The answer must be an exact transcription of all the records below.
(Data begins)
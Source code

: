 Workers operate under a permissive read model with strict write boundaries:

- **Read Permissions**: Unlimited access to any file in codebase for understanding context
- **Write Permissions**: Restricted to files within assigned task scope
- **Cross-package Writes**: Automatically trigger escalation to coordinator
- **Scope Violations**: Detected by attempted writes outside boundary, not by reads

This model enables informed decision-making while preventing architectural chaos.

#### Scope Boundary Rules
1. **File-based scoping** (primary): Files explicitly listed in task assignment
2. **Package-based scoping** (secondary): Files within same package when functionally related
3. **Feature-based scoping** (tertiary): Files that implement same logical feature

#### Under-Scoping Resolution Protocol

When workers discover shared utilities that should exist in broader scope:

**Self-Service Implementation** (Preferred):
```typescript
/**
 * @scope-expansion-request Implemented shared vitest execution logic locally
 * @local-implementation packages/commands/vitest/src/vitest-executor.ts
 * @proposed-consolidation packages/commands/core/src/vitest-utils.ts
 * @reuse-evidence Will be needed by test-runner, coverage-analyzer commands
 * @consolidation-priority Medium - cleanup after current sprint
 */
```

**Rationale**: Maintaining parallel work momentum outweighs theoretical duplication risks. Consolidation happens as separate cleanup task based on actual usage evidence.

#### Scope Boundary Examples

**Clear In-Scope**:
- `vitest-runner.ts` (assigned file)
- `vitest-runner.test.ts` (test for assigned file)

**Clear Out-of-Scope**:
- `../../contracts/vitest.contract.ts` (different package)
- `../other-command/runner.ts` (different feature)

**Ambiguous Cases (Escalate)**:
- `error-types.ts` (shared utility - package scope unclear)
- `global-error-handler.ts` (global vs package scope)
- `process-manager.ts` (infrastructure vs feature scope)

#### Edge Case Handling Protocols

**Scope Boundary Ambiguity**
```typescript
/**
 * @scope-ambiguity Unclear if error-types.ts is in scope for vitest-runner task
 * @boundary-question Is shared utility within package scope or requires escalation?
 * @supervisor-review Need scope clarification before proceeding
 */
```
(Data ends)
» **Response for this exercise**:
Source code

: Workers operate under a permissive read model with strict write boundaries:

- **Read Permissions**: Unlimited access to any file in codebase for understanding context
- **Write Permissions**: Restricted to files within assigned task scope
- **Cross-package Writes**: Automatically trigger escalation to coordinator
- **Scope Violations**: Detected by attempted writes outside boundary, not by reads

This model enables informed decision-making while preventing architectural chaos.

#### Scope Boundary Rules
1. **File-based scoping** (primary): Files explicitly listed in task assignment
2. **Package-based scoping** (secondary): Files within same package when functionally related
3. **Feature-based scoping** (tertiary): Files that implement same logical feature

#### Under-Scoping Resolution Protocol

When workers discover shared utilities that should exist in broader scope:

**Self-Service Implementation** (Preferred):
```typescript
/**
 * @scope-expansion-request Implemented shared vitest execution logic locally
 * @local-implementation packages/commands/vitest/src/vitest-executor.ts
 * @proposed-consolidation packages/commands/core/src/vitest-utils.ts
 * @reuse-evidence Will be needed by test-runner, coverage-analyzer commands
 * @consolidation-priority Medium - cleanup after current sprint
 */
```

**Rationale**: Maintaining parallel work momentum outweighs theoretical duplication risks. Consolidation happens as separate cleanup task based on actual usage evidence.

#### Scope Boundary Examples

**Clear In-Scope**:
- `vitest-runner.ts` (assigned file)
- `vitest-runner.test.ts` (test for assigned file)

**Clear Out-of-Scope**:
- `../../contracts/vitest.contract.ts` (different package)
- `../other-command/runner.ts` (different feature)

**Ambiguous Cases (Escalate)**:
- `error-types.ts` (shared utility - package scope unclear)
- `global-error-handler.ts` (global vs package scope)
- `process-manager.ts` (infrastructure vs feature scope)

#### Edge Case Handling Protocols

**Scope Boundary Ambiguity**
```typescript
/**
 * @scope-ambiguity Unclear if error-types.ts is in scope for vitest-runner task
 * @boundary-question Is shared utility within package scope or requires escalation?
 * @supervisor-review Need scope clarification before proceeding
 */
```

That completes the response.